# How to scrape all your eReceipts from your personal account in Woolworths Rewards/Everyday rewards

3 years ago I suggested a solution for how to fetch all your shopping data for Woolies using the eReceipt option they first offered. Some things changed since, but I still using it. If you wanna replicate my results, here's some code snippets and some explanations. 
It is a little exercise on scraping from passwod-protected website.

In [5]:
import requests as rq
import json
import base64

So modern Everyday Rewards app and the website use an graphQL-enabled API endpoint, access to which is conditioned on the same set of credentials as 3 years ago. You can experiment with their graphQL queries, but I put them here in the exactly same form they are used by Everyday Rewards App, so they just work. Follow me.

In [4]:
# endpoint url used by the website and their app
graphql_url = "https://apigee-prod.api-wr.com/wx/v1/bff/graphql" 

# This query get you the 'activity' feed in the App and in site - both point aquisition, some special messages, and eReceipts.
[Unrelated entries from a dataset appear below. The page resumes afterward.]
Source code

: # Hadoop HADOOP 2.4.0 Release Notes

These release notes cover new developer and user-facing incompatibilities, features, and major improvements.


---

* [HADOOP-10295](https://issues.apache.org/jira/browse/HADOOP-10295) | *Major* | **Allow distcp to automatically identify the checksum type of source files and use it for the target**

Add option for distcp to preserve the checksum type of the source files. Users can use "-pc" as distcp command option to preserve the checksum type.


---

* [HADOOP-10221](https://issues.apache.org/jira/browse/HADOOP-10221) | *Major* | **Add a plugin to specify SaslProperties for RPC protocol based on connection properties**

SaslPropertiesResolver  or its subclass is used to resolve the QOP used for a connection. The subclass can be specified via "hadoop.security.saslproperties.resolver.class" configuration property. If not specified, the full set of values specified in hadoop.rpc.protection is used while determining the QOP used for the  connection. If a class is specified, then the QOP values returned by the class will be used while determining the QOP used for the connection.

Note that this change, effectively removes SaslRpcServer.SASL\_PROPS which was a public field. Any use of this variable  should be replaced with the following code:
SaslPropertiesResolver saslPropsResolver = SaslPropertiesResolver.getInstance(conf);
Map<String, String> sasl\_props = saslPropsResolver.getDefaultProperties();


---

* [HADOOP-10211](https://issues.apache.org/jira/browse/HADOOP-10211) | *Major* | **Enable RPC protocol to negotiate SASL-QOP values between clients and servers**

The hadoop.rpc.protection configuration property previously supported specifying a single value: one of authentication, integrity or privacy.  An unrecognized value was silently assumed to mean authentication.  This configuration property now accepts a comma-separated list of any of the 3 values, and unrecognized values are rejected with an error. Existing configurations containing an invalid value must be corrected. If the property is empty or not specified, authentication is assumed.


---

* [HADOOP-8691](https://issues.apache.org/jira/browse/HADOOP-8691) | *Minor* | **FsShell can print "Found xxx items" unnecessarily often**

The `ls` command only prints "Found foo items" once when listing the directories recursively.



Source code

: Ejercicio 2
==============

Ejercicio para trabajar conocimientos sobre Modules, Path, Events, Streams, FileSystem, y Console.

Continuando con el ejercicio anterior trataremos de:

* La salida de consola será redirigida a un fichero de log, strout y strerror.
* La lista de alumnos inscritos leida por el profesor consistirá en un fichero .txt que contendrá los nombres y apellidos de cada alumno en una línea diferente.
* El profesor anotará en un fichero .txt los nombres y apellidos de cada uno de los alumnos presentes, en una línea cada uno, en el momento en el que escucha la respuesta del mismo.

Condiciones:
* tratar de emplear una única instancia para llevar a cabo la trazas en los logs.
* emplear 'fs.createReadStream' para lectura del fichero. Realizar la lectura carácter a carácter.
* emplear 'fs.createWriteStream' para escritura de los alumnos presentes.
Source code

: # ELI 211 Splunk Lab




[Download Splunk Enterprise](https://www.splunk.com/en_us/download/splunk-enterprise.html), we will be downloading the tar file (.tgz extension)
Each record here is not necessarily contains an eReceipts. There may be a few records per one transaction also.
activity_query = "{\"variables\": {\"featureFlags\": { \"activityBreakdown\": true, \"activityBreakdownOnboarding\": true }, \"page\": \"FIRST_PAGE\", \"enableOnlineReceipt\": true     }, \"query\": \"query($page:String!$enableOnlineReceipt:Boolean$featureFlags:RewardsActivityFeedFeatureFlags!){rtlRewardsActivityFeed(pageToken:$page,featureFlags:$featureFlags){list{groups{...on RewardsActivityBanner{__typename id iconUrl title message messageCta action{url type}onDismissCoachMark{text anchor}analytics{label}}...on RewardsActivityFeedGroup{__typename id title items{id displayDate description message displayValue displayValueHandling icon iconUrl transaction{origin amountAsDollars}highlights{iconUrl description value style}receipt(enableOnlineReceipt:$enableOnlineReceipt){receiptId receiptSource}transactionType actionURL showChevron}}}nextPageToken}}}\"}"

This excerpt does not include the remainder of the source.